Official Communications via GMU E-Mail
Mason uses electronic mail to provide official information to students. Examples include communications from course instructors, notices from the library, notices about academic standing, financial aid information, class materials, assignments, questions, and instructor feedback. Students are responsible for the content of university communication sent to their Mason e-mail account, and are required to activate that account and check it regularly.

Attendance Policies
Students are expected to attend the class periods of the courses for which they register. In-class participation is important not only to the individual student, but also to the class as a whole. Because class participation may be a factor in grading, instructors may use absence, tardiness, or early departure as de facto evidence of nonparticipation. Students who miss an exam with an acceptable excuse may be penalized according to the individual instructor's grading policy, as stated in the course syllabus.

Honor Code
Students in this class are bound by the Honor Code, as stated in the George Mason University Catalog. The honor code requires that the work you do as an individual be the product of your own individual synthesis or integration of ideas. (This does not prohibit collaborative work when it is approved by your instructor.) As a faculty member, I have an obligation to refer the names of students who may have violated the Honor Code to the Student Honor Council, which treats such cases very seriously.

No grade is important enough to justify cheating, for which there are serious consequences that will follow you for the rest of your life. If you feel unusual pressure about your grade in this or any other course, please talk to me or to a member of the GMU Counseling Center staff.

Using someone else’s words or ideas without giving them credit is plagiarism, a very serious Honor Code offense. It is very important to understand how to prevent committing plagiarism when using material from a source. If you wish to quote verbatim, you must use the exact words and punctuation just as the passage appears in the original and must use quotation marks and page numbers in your citation. If you want to paraphrase or summarize ideas from a source, you must put the ideas into your own words, and you must cite the source, using the APA or MLA format. (For assistance with documentation, I recommend Diana Hacker, A Writer’s Reference.) The exception to this rule is information termed general knowledge—information that is widely known and stated in a number of sources. Determining what is general knowledge can be complicated, so the wise course is, “When in doubt, cite.” 
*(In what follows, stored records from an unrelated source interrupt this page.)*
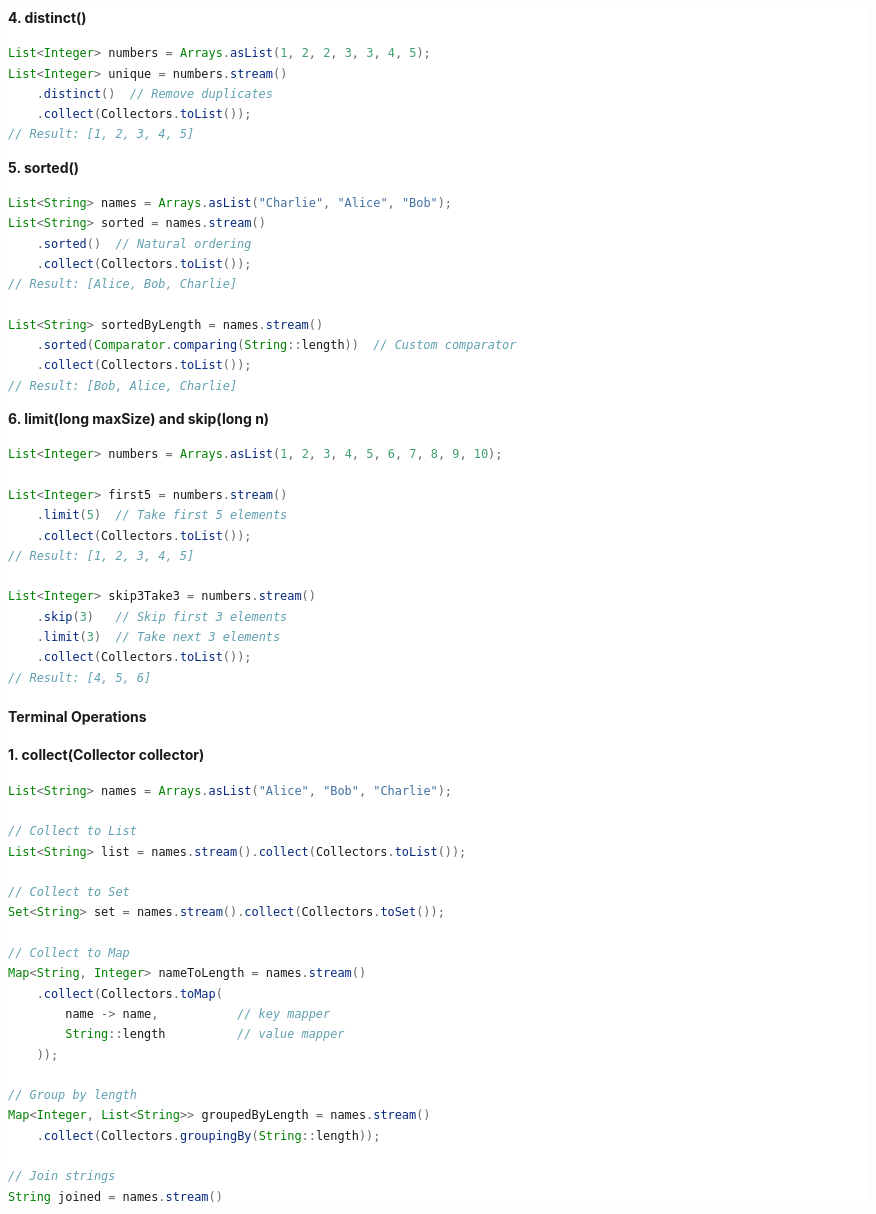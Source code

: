 **4. distinct()**

```java
List<Integer> numbers = Arrays.asList(1, 2, 2, 3, 3, 4, 5);
List<Integer> unique = numbers.stream()
    .distinct()  // Remove duplicates
    .collect(Collectors.toList());
// Result: [1, 2, 3, 4, 5]
```

**5. sorted()**

```java
List<String> names = Arrays.asList("Charlie", "Alice", "Bob");
List<String> sorted = names.stream()
    .sorted()  // Natural ordering
    .collect(Collectors.toList());
// Result: [Alice, Bob, Charlie]

List<String> sortedByLength = names.stream()
    .sorted(Comparator.comparing(String::length))  // Custom comparator
    .collect(Collectors.toList());
// Result: [Bob, Alice, Charlie]
```

**6. limit(long maxSize) and skip(long n)**

```java
List<Integer> numbers = Arrays.asList(1, 2, 3, 4, 5, 6, 7, 8, 9, 10);

List<Integer> first5 = numbers.stream()
    .limit(5)  // Take first 5 elements
    .collect(Collectors.toList());
// Result: [1, 2, 3, 4, 5]

List<Integer> skip3Take3 = numbers.stream()
    .skip(3)   // Skip first 3 elements
    .limit(3)  // Take next 3 elements
    .collect(Collectors.toList());
// Result: [4, 5, 6]
```

#### **Terminal Operations**

**1. collect(Collector collector)**

```java
List<String> names = Arrays.asList("Alice", "Bob", "Charlie");

// Collect to List
List<String> list = names.stream().collect(Collectors.toList());

// Collect to Set
Set<String> set = names.stream().collect(Collectors.toSet());

// Collect to Map
Map<String, Integer> nameToLength = names.stream()
    .collect(Collectors.toMap(
        name -> name,           // key mapper
        String::length          // value mapper
    ));

// Group by length
Map<Integer, List<String>> groupedByLength = names.stream()
    .collect(Collectors.groupingBy(String::length));

// Join strings
String joined = names.stream()
```

[^1]: https://www.boardinfinity.com/blog/abstraction-encapsulation/
[^2]: https://www.baeldung.com/cs/abstraction-vs-encapsulation
[^3]: https://www.geeksforgeeks.org/java/difference-between-abstraction-and-encapsulation-in-java-with-examples/
[^4]: https://www.geeksforgeeks.org/java/abstraction-in-java-2/
[^5]: https://www.datacamp.com/doc/java/abstraction
[^6]: https://www.shiksha.com/online-courses/articles/difference-between-encapsulation-and-abstraction/
[^7]: https://www.geeksforgeeks.org/java/encapsulation-in-java/
[^8]: https://www.w3schools.com/java/java_encapsulation.asp
[^9]: https://www.ijsr.net/getabstract.php?paperid=SR24801081541
[^10]: https://www.simplilearn.com/tutorials/java-tutorial/streams-in-java
[^11]: https://stackify.com/streams-guide-java-8/
[^12]: https://www.geeksforgeeks.org/java/stream-in-java/
[^13]: https://javaconceptoftheday.com/java-8-stream-intermediate-and-terminal-operations/
[^14]: https://stackoverflow.com/questions/47688418/what-is-the-difference-between-intermediate-and-terminal-operations
[^15]: https://www.youtube.com/watch?v=9tvd_bGjHmI
[^16]: https://www.geeksforgeeks.org/java/difference-between-map-and-flatmap-in-java-stream/
[^17]: https://javaconceptoftheday.com/differences-between-java-8-map-and-flatmap/
[^18]: https://howtodoinjava.com/java8/stream-map-vs-flatmap/
[^19]: https://stackoverflow.com/questions/26684562/whats-the-difference-between-map-and-flatmap-methods-in-java-8
[^20]: https://symflower.com/en/company/blog/2023/how-to-write-junit-test-cases/
[^21]: https://help.liferay.com/hc/en-us/articles/360018162311-Unit-Testing-with-JUnit
[^22]: https://dzone.com/articles/7-popular-unit-test-naming
[^23]: https://stackoverflow.com/questions/155436/unit-test-naming-best-practices
[^24]: https://www.baeldung.com/java-unit-testing-best-practices
[^25]: https://www.xavor.com/blog/how-to-integrate-dynatrace-with-a-java-based-application-a-guide/
[^26]: https://www.youtube.com/watch?v=KaLQhLmjP1o
[^27]: https://docs.aws.amazon.com/sdk-for-java/v1/developer-guide/examples-cloudwatch.html
[^28]: https://aws.amazon.com/blogs/mt/deliver-java-jmx-statistics-to-amazon-cloudwatch-using-the-cloudwatch-agent-and-collectd/
[^29]: https://docs.aws.amazon.com/sdk-for-java/latest/developer-guide/examples-cloudwatch.html
[^30]: https://www.sumologic.com/glossary/observability
[^31]: https://www.sumologic.com/solutions/observability
[^32]: https://interviewing.io/questions/longest-substring-with-at-most-k-distinct-characters
[^33]: https://algo.monster/liteproblems/340
[^34]: https://www.geeksforgeeks.org/dsa/find-the-longest-substring-with-k-unique-characters-in-a-given-string/
[^35]: https://www.ijraset.com/best-journal/a-comparative-study-of-object-oriented-programming-vs-procedural-programming
[^36]: https://www.iosrjournals.org/iosr-jce/papers/Vol26-issue5/Ser-1/E2605012632.pdf
[^37]: http://link.springer.com/10.1007/3-540-44947-7_7
[^38]: https://www.semanticscholar.org/paper/8e4230b01dfbab565ab4852a3fdb5ca3242de7bd
[^39]: http://link.springer.com/10.1007/978-1-4842-5404-2
[^40]: http://ieeexplore.ieee.org/document/6926828/
[^41]: http://portal.acm.org/citation.cfm?doid=269629.269652
[^42]: http://ieeexplore.ieee.org/document/7757639/
[^43]: https://data-flair.training/blogs/encapsulation-in-java/
[^44]: https://www.scholarhat.com/tutorial/java/java-abstraction
[^45]: https://stackoverflow.com/questions/15176356/difference-between-encapsulation-and-abstraction
[^46]: https://www.w3schools.com/java/java_abstract.asp
[^47]: https://www.geekster.in/articles/encapsulation-in-java/
[^48]: https://www.upgrad.com/blog/abstraction-vs-encapsulation/
[^49]: https://www.geekster.in/articles/abstraction-in-java/
[^50]: https://www.programiz.com/java-programming/encapsulation
[^51]: https://dl.acm.org/doi/10.1145/3597503.3639162
[^52]: https://www.semanticscholar.org/paper/103b1a72cad4a43b51c6f2ed7ad7fde073efcf40
[^53]: https://arxiv.org/abs/2408.10804
[^54]: https://ieeexplore.ieee.org/document/6903687
[^55]: https://ijamsr.com/issues/6_Volume%201_Issue%205/20180813_072154_9.pdf
[^56]: https://www.semanticscholar.org/paper/a0da862aba3ab3825e2d4bd755d8be51ff0db8e7
[^57]: https://www.semanticscholar.org/paper/0c0263f234c50c3e7fee04c4e4cc4afff1147db4
[^58]: https://www.geeksforgeeks.org/java/intermediate-methods-of-stream-in-java/
[^59]: https://www.scaler.com/topics/map-vs-flatmap/
[^60]: https://www.linkedin.com/pulse/intermediate-terminal-operations-java-streams-jahid-momin
[^61]: https://www.infogain.com/blog/how-to-use-java-streams-api/
[^62]: https://www.mindstick.com/articles/336488/java-streams-api-intermediate-and-terminal-operations
[^63]: https://www.baeldung.com/java-8-streams
[^64]: https://www.ijsr.net/getabstract.php?paperid=SR24115220348
[^65]: https://www.semanticscholar.org/paper/0d772417e5c78e4e826bb63fced5dfadfdf667ec
[^66]: https://dl.acm.org/doi/10.1145/3524842.3528009
[^67]: https://arxiv.org/abs/2310.16510
[^68]: https://www.ijsr.net/getabstract.php?paperid=MS25113115847
[^69]: https://ieeexplore.ieee.org/document/10892903/
[^70]: https://www.semanticscholar.org/paper/c8ebe8c8bf3ff97415de0e1f5b55659e3ae31554
[^71]: https://www.ijfmr.com/research-paper.php?id=6112
[^72]: https://www.youtube.com/watch?v=ubcSfQqMjUQ
[^73]: https://www.youtube.com/watch?v=vZm0lHciFsQ
[^74]: https://www.code-intelligence.com/junit-testing
[^75]: https://www.parasoft.com/blog/junit-tutorial-setting-up-writing-and-running-java-unit-tests/
[^76]: https://learn.microsoft.com/en-us/dotnet/core/testing/unit-testing-best-practices
[^77]: https://www.browserstack.com/guide/unit-testing-java
[^78]: https://www.vogella.com/tutorials/JUnit/article.html
[^79]: https://www.reddit.com/r/java/comments/163ewqb/the_subtle_art_of_java_test_method_naming/
[^80]: https://www.headspin.io/blog/junit-a-complete-guide
[^81]: https://www.appsierra.com/blog/unit-test-naming-convention
[^82]: https://docs.junit.org/current/user-guide/
[^83]: https://www.questjournals.org/jses/papers/Vol9-issue-3/09036371.pdf
[^84]: https://rsisinternational.org/journals/ijrsi/articles/exploring-tracing-in-microservice-applications-leveraging-zipkin-for-enhanced-observability/
[^85]: https://dl.acm.org/doi/10.1145/2668930.2688061
[^86]: https://www.onlinescientificresearch.com/articles/automated-sla-monitoring-in-aws-cloud-environments--a-comprehensive-approach-using-dynatrace.pdf
[^87]: https://ijsrcseit.com/index.php/home/article/view/CSEIT2425481
[^88]: https://www.semanticscholar.org/paper/510b4b4739d24c4a100965691686d14850f59189
[^89]: https://linkinghub.elsevier.com/retrieve/pii/S1474667016402855
[^90]: https://www.semanticscholar.org/paper/2a6249758f0795a09ec7e28a8bd5cd570001cc64
[^91]: https://aws.amazon.com/about-aws/whats-new/2025/05/amazon-cloudwatch-synthetics-java-runtime-lightweight-api/
[^92]: https://www.sumologic.com/blog/dynamic-observability-ai-innovations-logs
Be especially careful when using the Internet for research. Not all Internet sources are equally reliable; some are just plain wrong. Also, since you can download text, it becomes very easy to inadvertently plagiarize. If you use an Internet source, you must cite the exact URL in your paper and include with it the last date that you successfully accessed the site.

A note on art and digital technologies:
Digital technologies are particularly suited to copy, sample, or appropriate, mash etc. previously created content. Many artists (visual, audio and literary) have used these techniques quite successfully in order to parody, celebrate or otherwise comment on cultural icons and what they represent. As a class, we will discuss techniques such as these and their relevance to copyright law and the university honor code, but as a rule students should always be up-front and honest with the class and professor as to what visual content has been sampled and how it has been manipulated or rearranged in any given project. Failure to do so will be considered a honor code violation.

Writing Center
Students who are in need of intensive help with grammar, structure or mechanics in their writing should make use of the services of  Writing Center, located in Robinson A116 (703-993-1200). The services of the Writing Center are available by appointment, online and, occasionally, on a walk-in basis.